§ About this exercise
Write out exactly the lines below that run from the one containing "A: It's a long" through the one containing "Author: Stephan Rasp", both included, with no other lines.

----- Materials provided -----

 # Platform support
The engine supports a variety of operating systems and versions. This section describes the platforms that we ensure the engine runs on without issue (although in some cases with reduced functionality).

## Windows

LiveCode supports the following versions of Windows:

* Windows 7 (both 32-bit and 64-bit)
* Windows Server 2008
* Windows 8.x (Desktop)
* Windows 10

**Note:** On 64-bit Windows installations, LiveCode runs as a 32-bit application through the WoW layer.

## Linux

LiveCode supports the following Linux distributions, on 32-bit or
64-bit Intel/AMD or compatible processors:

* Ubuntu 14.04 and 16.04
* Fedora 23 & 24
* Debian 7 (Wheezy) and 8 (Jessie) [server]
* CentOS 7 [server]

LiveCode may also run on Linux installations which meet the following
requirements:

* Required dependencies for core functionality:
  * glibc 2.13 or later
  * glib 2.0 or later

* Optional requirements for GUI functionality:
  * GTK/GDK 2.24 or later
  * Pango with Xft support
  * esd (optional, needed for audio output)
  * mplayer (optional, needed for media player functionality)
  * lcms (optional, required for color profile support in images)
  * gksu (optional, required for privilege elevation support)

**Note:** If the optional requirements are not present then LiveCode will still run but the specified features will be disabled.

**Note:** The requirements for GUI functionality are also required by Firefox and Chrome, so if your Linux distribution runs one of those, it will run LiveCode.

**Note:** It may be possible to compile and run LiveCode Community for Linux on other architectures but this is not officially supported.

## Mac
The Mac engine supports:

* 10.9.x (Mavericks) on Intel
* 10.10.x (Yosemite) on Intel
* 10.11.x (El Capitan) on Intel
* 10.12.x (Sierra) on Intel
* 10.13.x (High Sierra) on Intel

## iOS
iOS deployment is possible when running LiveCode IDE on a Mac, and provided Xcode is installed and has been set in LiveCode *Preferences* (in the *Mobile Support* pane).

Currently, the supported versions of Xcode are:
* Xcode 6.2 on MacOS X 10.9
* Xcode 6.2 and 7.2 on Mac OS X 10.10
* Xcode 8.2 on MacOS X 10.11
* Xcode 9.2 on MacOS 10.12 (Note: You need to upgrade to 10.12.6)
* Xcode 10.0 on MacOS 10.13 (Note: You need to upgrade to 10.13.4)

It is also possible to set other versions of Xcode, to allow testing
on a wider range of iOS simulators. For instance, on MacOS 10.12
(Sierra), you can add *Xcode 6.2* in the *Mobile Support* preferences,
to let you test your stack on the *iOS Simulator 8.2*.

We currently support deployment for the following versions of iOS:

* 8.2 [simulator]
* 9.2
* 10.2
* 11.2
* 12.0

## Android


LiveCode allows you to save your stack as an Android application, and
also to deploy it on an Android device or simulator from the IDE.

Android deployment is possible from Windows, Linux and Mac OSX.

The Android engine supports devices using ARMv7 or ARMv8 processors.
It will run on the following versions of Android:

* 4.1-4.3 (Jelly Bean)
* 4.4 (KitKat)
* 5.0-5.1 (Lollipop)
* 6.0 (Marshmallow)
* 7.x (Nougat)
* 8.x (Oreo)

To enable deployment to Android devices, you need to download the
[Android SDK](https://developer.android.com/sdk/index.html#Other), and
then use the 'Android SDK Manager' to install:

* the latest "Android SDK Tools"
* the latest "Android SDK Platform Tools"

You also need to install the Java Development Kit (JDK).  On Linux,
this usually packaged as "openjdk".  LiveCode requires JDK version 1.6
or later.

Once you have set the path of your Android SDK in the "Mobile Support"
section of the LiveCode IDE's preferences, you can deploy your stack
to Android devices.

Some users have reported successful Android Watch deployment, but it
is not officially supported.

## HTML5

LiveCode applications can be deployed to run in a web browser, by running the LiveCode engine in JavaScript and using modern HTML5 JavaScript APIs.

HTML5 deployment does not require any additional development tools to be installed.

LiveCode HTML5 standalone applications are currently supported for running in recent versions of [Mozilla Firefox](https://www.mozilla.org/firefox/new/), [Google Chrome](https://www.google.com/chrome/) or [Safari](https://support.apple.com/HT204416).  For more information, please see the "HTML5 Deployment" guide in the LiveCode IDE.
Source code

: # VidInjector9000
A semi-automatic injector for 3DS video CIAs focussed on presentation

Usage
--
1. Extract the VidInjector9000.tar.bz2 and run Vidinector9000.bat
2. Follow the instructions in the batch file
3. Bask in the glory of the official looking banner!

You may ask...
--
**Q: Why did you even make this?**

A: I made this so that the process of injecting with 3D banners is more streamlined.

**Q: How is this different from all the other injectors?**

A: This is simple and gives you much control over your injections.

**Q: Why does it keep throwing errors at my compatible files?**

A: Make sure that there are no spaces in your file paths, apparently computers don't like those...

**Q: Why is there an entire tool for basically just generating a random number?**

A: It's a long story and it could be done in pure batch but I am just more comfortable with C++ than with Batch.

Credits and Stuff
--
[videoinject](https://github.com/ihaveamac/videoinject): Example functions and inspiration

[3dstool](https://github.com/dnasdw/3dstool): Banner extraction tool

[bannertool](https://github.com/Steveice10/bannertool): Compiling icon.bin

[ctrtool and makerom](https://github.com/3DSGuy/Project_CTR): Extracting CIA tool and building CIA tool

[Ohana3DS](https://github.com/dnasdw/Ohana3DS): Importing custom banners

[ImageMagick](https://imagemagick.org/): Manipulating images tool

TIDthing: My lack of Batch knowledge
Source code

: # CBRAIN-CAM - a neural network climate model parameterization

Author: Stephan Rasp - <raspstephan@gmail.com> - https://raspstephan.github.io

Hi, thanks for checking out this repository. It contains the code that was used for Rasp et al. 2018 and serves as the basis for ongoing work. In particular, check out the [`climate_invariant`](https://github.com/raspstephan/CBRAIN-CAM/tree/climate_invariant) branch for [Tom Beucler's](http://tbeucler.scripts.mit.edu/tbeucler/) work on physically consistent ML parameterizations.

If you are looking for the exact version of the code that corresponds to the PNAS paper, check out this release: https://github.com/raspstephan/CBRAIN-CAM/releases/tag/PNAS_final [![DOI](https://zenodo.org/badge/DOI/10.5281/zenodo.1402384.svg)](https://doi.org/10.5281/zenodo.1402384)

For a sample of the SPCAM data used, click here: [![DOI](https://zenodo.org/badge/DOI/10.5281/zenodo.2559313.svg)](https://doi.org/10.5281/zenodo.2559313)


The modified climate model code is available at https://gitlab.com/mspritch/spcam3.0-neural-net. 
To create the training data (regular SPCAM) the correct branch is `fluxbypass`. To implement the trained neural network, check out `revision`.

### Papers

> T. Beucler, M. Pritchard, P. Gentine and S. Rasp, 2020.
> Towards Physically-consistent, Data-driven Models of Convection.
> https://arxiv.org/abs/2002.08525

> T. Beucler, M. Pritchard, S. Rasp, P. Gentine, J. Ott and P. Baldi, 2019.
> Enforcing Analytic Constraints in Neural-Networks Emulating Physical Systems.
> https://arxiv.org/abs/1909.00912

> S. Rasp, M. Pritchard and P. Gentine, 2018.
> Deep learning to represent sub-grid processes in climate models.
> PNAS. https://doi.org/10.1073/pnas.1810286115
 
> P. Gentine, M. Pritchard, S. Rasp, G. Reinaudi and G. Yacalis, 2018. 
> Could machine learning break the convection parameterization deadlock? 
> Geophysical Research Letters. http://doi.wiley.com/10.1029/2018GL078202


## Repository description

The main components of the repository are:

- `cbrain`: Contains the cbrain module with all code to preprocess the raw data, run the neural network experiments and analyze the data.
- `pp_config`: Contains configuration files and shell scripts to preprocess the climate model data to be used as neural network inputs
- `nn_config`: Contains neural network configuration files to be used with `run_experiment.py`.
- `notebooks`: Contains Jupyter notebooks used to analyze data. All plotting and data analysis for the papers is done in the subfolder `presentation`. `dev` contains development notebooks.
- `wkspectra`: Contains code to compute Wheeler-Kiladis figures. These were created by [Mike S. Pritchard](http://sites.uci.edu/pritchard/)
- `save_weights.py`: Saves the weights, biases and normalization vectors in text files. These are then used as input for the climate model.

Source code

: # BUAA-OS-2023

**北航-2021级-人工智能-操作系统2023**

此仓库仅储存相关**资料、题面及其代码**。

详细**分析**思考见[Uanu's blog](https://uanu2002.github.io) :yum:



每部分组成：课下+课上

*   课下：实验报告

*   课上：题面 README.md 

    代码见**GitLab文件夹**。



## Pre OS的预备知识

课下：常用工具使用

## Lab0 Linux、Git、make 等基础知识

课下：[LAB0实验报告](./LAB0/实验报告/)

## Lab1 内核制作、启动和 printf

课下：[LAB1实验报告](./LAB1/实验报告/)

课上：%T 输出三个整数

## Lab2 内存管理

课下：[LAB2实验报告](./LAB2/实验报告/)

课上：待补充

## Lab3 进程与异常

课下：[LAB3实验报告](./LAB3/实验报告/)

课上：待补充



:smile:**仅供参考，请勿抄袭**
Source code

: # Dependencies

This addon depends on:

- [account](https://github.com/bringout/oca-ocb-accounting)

-----

§ Response to the exercise
A: It's a long story and it could be done in pure batch but I am just more comfortable with C++ than with Batch.

Credits and Stuff
--
[videoinject](https://github.com/ihaveamac/videoinject): Example functions and inspiration

[3dstool](https://github.com/dnasdw/3dstool): Banner extraction tool

[bannertool](https://github.com/Steveice10/bannertool): Compiling icon.bin

[ctrtool and makerom](https://github.com/3DSGuy/Project_CTR): Extracting CIA tool and building CIA tool

[Ohana3DS](https://github.com/dnasdw/Ohana3DS): Importing custom banners

[ImageMagick](https://imagemagick.org/): Manipulating images tool

TIDthing: My lack of Batch knowledge
Source code

: # CBRAIN-CAM - a neural network climate model parameterization

Author: Stephan Rasp - <raspstephan@gmail.com> - https://raspstephan.github.io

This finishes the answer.